┌──
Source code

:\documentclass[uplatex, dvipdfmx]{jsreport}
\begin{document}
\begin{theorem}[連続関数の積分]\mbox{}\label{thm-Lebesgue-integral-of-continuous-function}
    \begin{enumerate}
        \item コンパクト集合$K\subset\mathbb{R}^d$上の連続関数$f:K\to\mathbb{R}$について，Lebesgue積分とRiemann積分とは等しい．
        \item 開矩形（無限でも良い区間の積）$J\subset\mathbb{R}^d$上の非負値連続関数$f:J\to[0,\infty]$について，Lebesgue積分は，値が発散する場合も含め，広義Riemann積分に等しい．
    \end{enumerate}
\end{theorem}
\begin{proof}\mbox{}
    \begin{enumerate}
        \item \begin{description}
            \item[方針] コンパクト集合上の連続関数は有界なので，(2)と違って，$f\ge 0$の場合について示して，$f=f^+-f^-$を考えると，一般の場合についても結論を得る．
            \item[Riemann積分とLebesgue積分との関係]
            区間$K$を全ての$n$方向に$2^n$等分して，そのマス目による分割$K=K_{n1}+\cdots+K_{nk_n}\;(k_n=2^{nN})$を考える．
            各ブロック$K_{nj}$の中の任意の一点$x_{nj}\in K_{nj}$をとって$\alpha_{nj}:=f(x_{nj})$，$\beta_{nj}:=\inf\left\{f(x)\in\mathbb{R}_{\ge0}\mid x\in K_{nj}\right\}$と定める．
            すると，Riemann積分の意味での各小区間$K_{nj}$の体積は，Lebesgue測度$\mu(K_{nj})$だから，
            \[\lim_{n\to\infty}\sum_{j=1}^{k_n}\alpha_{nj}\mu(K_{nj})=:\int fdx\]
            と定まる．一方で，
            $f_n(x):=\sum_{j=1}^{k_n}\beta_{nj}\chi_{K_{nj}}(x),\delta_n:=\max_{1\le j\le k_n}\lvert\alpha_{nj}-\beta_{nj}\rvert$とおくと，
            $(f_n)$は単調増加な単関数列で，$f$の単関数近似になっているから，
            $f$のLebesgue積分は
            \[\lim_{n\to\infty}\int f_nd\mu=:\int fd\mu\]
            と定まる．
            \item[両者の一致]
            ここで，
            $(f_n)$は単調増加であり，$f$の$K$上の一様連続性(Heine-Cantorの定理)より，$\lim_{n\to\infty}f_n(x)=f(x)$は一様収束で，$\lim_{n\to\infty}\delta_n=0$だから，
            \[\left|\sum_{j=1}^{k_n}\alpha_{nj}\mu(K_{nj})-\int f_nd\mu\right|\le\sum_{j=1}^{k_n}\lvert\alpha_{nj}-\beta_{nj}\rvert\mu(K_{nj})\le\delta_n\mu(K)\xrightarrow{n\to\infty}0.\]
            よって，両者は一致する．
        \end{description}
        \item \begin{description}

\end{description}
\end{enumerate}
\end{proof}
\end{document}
└──
» Task directions: Retype all the data, changing nothing.

» Task result:
Source code

:\documentclass[uplatex, dvipdfmx]{jsreport}
\begin{document}
\begin{theorem}[連続関数の積分]\mbox{}\label{thm-Lebesgue-integral-of-continuous-function}
    \begin{enumerate}
        \item コンパクト集合$K\subset\mathbb{R}^d$上の連続関数$f:K\to\mathbb{R}$について，Lebesgue積分とRiemann積分とは等しい．
        \item 開矩形（無限でも良い区間の積）$J\subset\mathbb{R}^d$上の非負値連続関数$f:J\to[0,\infty]$について，Lebesgue積分は，値が発散する場合も含め，広義Riemann積分に等しい．
    \end{enumerate}
\end{theorem}
\begin{proof}\mbox{}
    \begin{enumerate}
        \item \begin{description}
            \item[方針] コンパクト集合上の連続関数は有界なので，(2)と違って，$f\ge 0$の場合について示して，$f=f^+-f^-$を考えると，一般の場合についても結論を得る．
            \item[Riemann積分とLebesgue積分との関係]
            区間$K$を全ての$n$方向に$2^n$等分して，そのマス目による分割$K=K_{n1}+\cdots+K_{nk_n}\;(k_n=2^{nN})$を考える．
            各ブロック$K_{nj}$の中の任意の一点$x_{nj}\in K_{nj}$をとって$\alpha_{nj}:=f(x_{nj})$，$\beta_{nj}:=\inf\left\{f(x)\in\mathbb{R}_{\ge0}\mid x\in K_{nj}\right\}$と定める．
            すると，Riemann積分の意味での各小区間$K_{nj}$の体積は，Lebesgue測度$\mu(K_{nj})$だから，
            \[\lim_{n\to\infty}\sum_{j=1}^{k_n}\alpha_{nj}\mu(K_{nj})=:\int fdx\]
            と定まる．一方で，
            $f_n(x):=\sum_{j=1}^{k_n}\beta_{nj}\chi_{K_{nj}}(x),\delta_n:=\max_{1\le j\le k_n}\lvert\alpha_{nj}-\beta_{nj}\rvert$とおくと，
            $(f_n)$は単調増加な単関数列で，$f$の単関数近似になっているから，
            $f$のLebesgue積分は
            \[\lim_{n\to\infty}\int f_nd\mu=:\int fd\mu\]
            と定まる．
            \item[両者の一致]
            ここで，
            $(f_n)$は単調増加であり，$f$の$K$上の一様連続性(Heine-Cantorの定理)より，$\lim_{n\to\infty}f_n(x)=f(x)$は一様収束で，$\lim_{n\to\infty}\delta_n=0$だから，
            \[\left|\sum_{j=1}^{k_n}\alpha_{nj}\mu(K_{nj})-\int f_nd\mu\right|\le\sum_{j=1}^{k_n}\lvert\alpha_{nj}-\beta_{nj}\rvert\mu(K_{nj})\le\delta_n\mu(K)\xrightarrow{n\to\infty}0.\]
            よって，両者は一致する．
        \end{description}
        \item \begin{description}

\end{description}
\end{enumerate}
\end{proof}
\end{document}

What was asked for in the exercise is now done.